I am working on the converse of Law of Iterated Logarithm by following Exercise 1.5.12 in Stroock's "Probability Theory: an Analytic View". I am stuck on the following step in the proof :
Let $ \{X_n\}_{n=1}^{ \infty } $ be a sequence of independent identically distributed real random variables defined on a common probability space $(\Omega, F, P)$. Put $S_n = \sum_{i=1}^nX_i$. We assume that:
\begin{equation*} P\{\limsup_{n \to \infty} \frac{|S_n|}{\sqrt{2n \ln (\ln n)}} < \infty \} > 0 \end{equation*}
The goal is to prove that $X_1 \in L^2$ (i.e. square integrable) and that:
\begin{equation*} P\{\limsup_{n \to \infty} \frac{S_n}{\sqrt{2n \ln (\ln n)}} = \sqrt{\mathbb{E}[X_1^2]} \} = 1 \end{equation*}
It turns out that we can assume without loss of generality that $X_1$ is symmetric (i.e. $X_1$ and $-X_1$ has the same distribution).
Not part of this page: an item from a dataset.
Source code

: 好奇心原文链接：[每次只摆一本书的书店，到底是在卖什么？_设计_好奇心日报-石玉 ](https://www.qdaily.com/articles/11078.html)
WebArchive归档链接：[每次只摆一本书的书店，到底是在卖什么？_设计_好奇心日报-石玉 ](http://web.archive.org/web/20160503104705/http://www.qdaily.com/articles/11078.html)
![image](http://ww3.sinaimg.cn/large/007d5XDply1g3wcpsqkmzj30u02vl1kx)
Assume from now on that $X_1$ is symmetric. By Kolmogorov's 0-1 law, we can easily see that there exists an $\sigma \in [0, \infty)$ such that:
\begin{equation*} P\{\limsup_{n \to \infty} \frac{|S_n|}{\sqrt{2n \ln (\ln n)}} = \sigma \} = 1 \end{equation*}
Put, for each $t \in (0, \infty)$:
\begin{equation*} \check{X_n^t} = X_n 1_{[0,t]}(|X_n|) - X_n 1_{(t, \infty)}(|X_n|) \end{equation*}
We see that, by symmetry, $X_n$ has the same distribution as $\check{X_n^t}$ for evert $t$. Since:
\begin{equation*} X_n 1_{[0,t]}(|X_n|)=\frac{1}{2} (X_n + \check{X_n^t}) \end{equation*}
We see also that:
\begin{equation} P\{ \limsup_{n \to \infty} \frac{1}{\sqrt{2n \ln (\ln n)}} |\sum_{i=1}^nX_i 1_{[0,t]}(|X_i|)| \leqslant \sigma \} =1 \end{equation}
Up to now it has been very clear. But next I am asked to show that:
\begin{equation*} \mathbb{E}[X_1^2] = \lim_{t \to \infty} \mathbb{E}[X_1^2, |X_1| \leqslant t ] \leqslant \sigma^2 \end{equation*}
It is not clear for me how the second equality holds.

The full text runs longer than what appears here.